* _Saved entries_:
^^^^
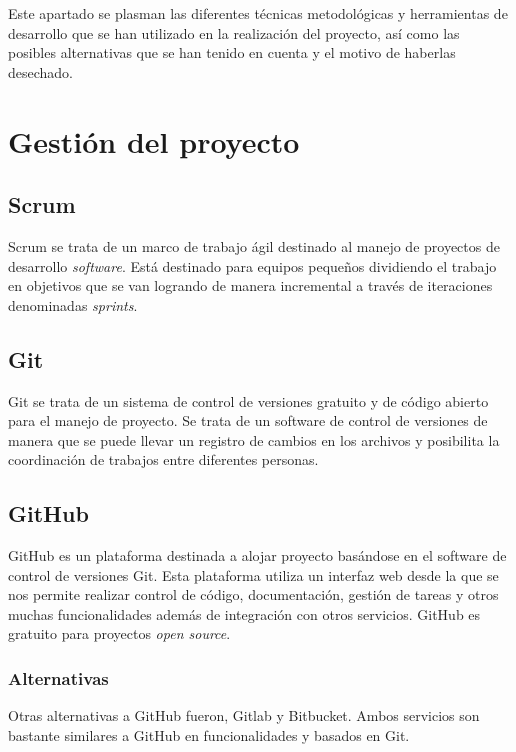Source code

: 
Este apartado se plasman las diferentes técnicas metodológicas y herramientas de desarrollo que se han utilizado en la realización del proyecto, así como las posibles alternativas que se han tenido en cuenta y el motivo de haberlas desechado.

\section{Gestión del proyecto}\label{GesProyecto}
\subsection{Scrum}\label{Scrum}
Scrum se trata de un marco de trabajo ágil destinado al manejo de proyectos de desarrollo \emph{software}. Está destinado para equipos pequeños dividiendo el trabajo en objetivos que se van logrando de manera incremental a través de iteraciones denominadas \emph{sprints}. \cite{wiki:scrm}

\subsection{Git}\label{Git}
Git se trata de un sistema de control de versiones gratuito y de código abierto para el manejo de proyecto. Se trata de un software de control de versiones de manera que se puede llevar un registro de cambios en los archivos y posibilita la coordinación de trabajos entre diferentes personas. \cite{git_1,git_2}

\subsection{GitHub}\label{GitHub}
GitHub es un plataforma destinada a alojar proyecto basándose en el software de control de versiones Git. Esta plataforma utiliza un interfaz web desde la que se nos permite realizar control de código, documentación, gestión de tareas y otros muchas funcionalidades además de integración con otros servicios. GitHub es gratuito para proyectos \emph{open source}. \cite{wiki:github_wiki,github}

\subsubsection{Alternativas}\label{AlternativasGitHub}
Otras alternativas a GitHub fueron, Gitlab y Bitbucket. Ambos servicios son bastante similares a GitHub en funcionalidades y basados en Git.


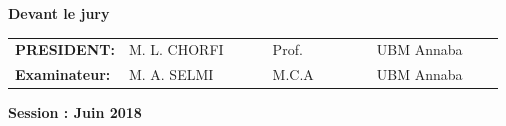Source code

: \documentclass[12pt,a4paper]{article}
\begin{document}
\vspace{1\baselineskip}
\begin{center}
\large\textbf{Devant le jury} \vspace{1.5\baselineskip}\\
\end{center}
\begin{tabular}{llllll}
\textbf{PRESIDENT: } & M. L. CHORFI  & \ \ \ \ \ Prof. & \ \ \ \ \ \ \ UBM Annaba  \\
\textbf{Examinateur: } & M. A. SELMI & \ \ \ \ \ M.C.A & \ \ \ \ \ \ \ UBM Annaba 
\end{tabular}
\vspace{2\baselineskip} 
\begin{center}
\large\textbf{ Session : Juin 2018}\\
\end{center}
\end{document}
^^^^
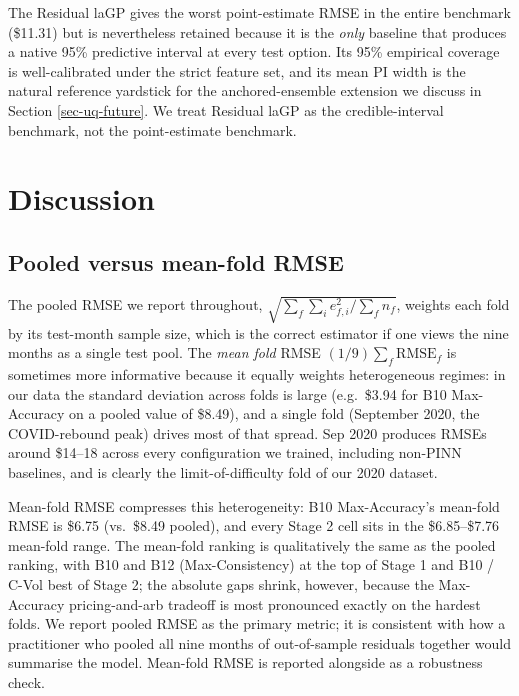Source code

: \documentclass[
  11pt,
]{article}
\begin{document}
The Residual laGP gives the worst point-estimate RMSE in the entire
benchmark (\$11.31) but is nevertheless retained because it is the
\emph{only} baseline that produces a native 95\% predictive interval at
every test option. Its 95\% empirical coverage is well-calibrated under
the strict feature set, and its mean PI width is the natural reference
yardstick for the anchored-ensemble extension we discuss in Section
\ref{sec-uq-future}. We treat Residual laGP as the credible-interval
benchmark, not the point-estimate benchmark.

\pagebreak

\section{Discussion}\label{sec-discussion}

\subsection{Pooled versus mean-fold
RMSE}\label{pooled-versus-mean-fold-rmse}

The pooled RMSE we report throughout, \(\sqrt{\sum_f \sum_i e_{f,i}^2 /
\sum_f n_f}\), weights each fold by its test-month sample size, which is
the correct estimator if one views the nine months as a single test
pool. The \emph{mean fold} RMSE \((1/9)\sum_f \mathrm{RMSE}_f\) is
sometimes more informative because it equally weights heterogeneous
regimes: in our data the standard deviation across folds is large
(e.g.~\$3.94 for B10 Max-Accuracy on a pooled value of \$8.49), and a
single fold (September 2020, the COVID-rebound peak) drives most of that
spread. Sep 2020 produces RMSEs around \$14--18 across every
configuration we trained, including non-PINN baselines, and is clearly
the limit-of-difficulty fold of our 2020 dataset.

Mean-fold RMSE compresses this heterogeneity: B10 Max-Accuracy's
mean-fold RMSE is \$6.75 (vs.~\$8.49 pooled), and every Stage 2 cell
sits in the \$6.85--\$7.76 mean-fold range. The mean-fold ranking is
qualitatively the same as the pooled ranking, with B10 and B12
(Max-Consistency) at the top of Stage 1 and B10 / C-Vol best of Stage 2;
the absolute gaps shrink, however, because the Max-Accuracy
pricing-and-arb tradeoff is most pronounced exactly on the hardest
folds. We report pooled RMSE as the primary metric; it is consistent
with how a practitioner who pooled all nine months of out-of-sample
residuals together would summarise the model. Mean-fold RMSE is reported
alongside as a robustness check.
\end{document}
^^^^
* _Work task_: How many of the lines above include the string "large"? Give only the number.

* _Solved problem_: 3